__ACTIVITY__. Exact duplicates of the lines from the top of the data through the line containing "## Finding a container" are needed, with every picture left out.

%%

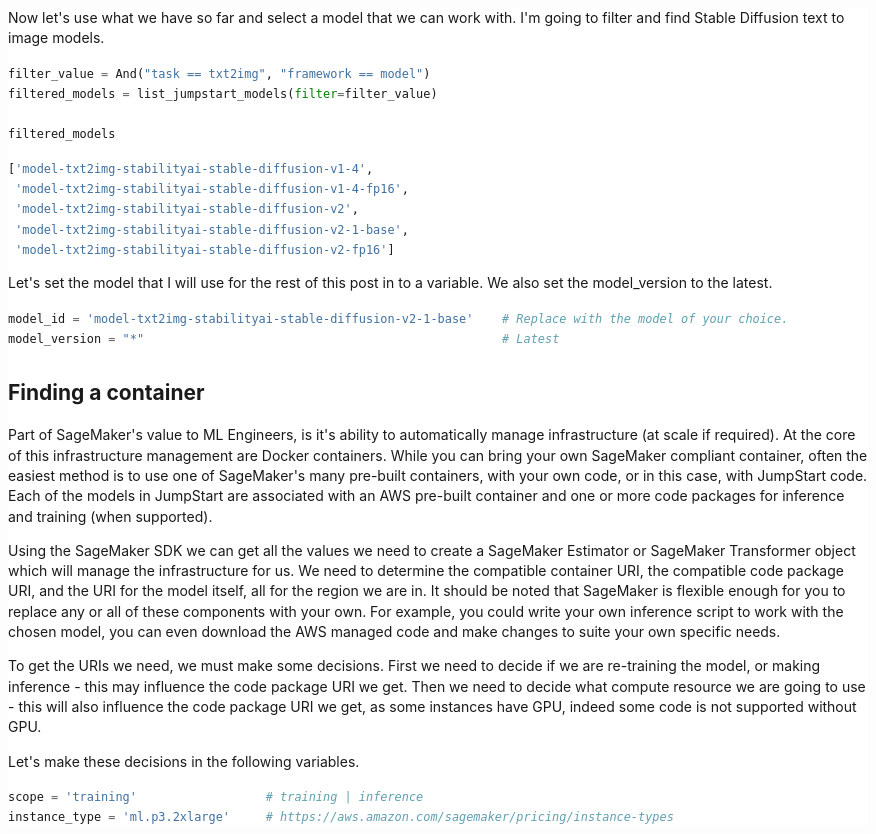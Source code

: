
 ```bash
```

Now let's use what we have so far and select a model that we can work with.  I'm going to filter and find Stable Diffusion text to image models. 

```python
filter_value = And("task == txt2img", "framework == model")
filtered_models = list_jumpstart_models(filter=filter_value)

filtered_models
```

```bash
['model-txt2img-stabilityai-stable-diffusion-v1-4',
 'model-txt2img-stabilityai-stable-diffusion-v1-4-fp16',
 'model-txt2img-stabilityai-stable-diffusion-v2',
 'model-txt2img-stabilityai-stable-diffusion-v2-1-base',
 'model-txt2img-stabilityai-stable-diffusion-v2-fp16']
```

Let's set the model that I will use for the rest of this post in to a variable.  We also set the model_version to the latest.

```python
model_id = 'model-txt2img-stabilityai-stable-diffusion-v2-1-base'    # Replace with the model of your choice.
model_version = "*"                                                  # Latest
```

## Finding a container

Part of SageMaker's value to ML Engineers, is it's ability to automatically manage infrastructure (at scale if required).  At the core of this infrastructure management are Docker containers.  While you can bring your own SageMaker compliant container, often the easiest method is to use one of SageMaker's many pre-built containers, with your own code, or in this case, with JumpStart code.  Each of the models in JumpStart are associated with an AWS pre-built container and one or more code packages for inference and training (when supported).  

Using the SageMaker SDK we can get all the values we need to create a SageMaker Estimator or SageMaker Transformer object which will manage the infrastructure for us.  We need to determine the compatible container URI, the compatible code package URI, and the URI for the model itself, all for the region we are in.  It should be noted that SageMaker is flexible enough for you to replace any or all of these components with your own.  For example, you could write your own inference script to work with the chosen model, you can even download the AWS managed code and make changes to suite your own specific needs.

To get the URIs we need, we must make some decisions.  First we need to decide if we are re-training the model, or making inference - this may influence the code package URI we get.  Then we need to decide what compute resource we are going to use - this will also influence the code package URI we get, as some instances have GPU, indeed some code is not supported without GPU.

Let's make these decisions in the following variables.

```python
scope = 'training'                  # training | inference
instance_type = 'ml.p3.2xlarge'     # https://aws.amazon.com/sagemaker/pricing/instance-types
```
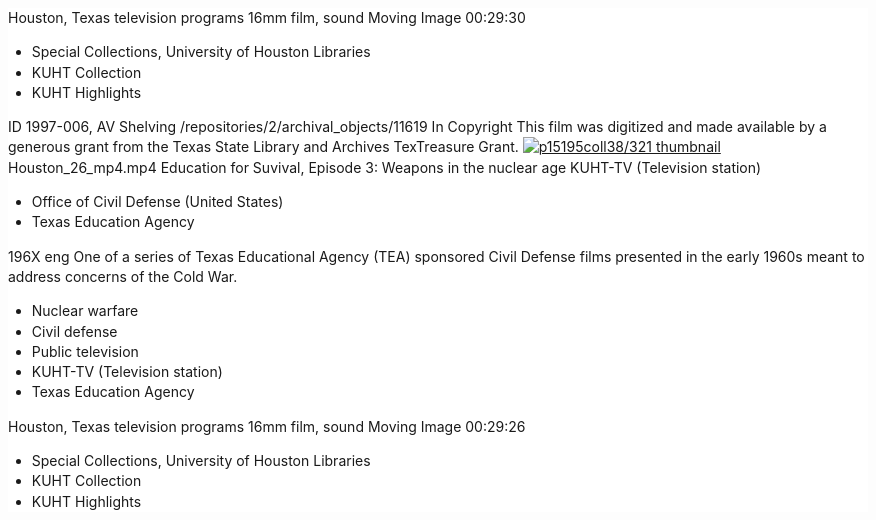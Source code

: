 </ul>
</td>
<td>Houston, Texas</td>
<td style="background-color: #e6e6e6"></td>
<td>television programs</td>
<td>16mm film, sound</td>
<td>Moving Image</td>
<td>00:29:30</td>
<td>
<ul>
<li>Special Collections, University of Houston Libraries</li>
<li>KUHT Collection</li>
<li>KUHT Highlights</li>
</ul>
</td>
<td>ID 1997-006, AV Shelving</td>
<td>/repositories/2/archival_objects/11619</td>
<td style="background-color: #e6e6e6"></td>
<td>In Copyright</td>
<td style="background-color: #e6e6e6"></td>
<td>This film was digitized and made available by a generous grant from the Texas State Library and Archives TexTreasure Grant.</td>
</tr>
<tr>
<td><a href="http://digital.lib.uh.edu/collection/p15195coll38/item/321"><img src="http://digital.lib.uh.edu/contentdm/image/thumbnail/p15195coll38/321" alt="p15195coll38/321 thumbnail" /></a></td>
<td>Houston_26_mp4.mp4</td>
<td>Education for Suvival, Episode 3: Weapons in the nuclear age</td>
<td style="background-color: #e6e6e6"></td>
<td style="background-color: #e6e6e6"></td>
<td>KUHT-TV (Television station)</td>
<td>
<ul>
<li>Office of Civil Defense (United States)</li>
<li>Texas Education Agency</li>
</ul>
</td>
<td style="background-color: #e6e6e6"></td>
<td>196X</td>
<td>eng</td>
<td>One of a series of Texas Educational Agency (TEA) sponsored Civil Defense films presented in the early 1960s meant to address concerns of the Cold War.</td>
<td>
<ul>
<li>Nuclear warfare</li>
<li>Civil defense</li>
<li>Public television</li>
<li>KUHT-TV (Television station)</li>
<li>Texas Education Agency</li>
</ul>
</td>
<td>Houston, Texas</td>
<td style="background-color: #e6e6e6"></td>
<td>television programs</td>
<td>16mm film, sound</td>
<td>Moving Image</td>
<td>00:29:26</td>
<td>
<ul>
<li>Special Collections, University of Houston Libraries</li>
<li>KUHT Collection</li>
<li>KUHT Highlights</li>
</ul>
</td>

%%

__WRITTEN RESPONSE__.
Source code

:
 ```bash
```

Now let's use what we have so far and select a model that we can work with.  I'm going to filter and find Stable Diffusion text to image models. 

```python
filter_value = And("task == txt2img", "framework == model")
filtered_models = list_jumpstart_models(filter=filter_value)

filtered_models
```

```bash
['model-txt2img-stabilityai-stable-diffusion-v1-4',
 'model-txt2img-stabilityai-stable-diffusion-v1-4-fp16',
 'model-txt2img-stabilityai-stable-diffusion-v2',
 'model-txt2img-stabilityai-stable-diffusion-v2-1-base',
 'model-txt2img-stabilityai-stable-diffusion-v2-fp16']
```

Let's set the model that I will use for the rest of this post in to a variable.  We also set the model_version to the latest.

```python
model_id = 'model-txt2img-stabilityai-stable-diffusion-v2-1-base'    # Replace with the model of your choice.
model_version = "*"                                                  # Latest
```

## Finding a container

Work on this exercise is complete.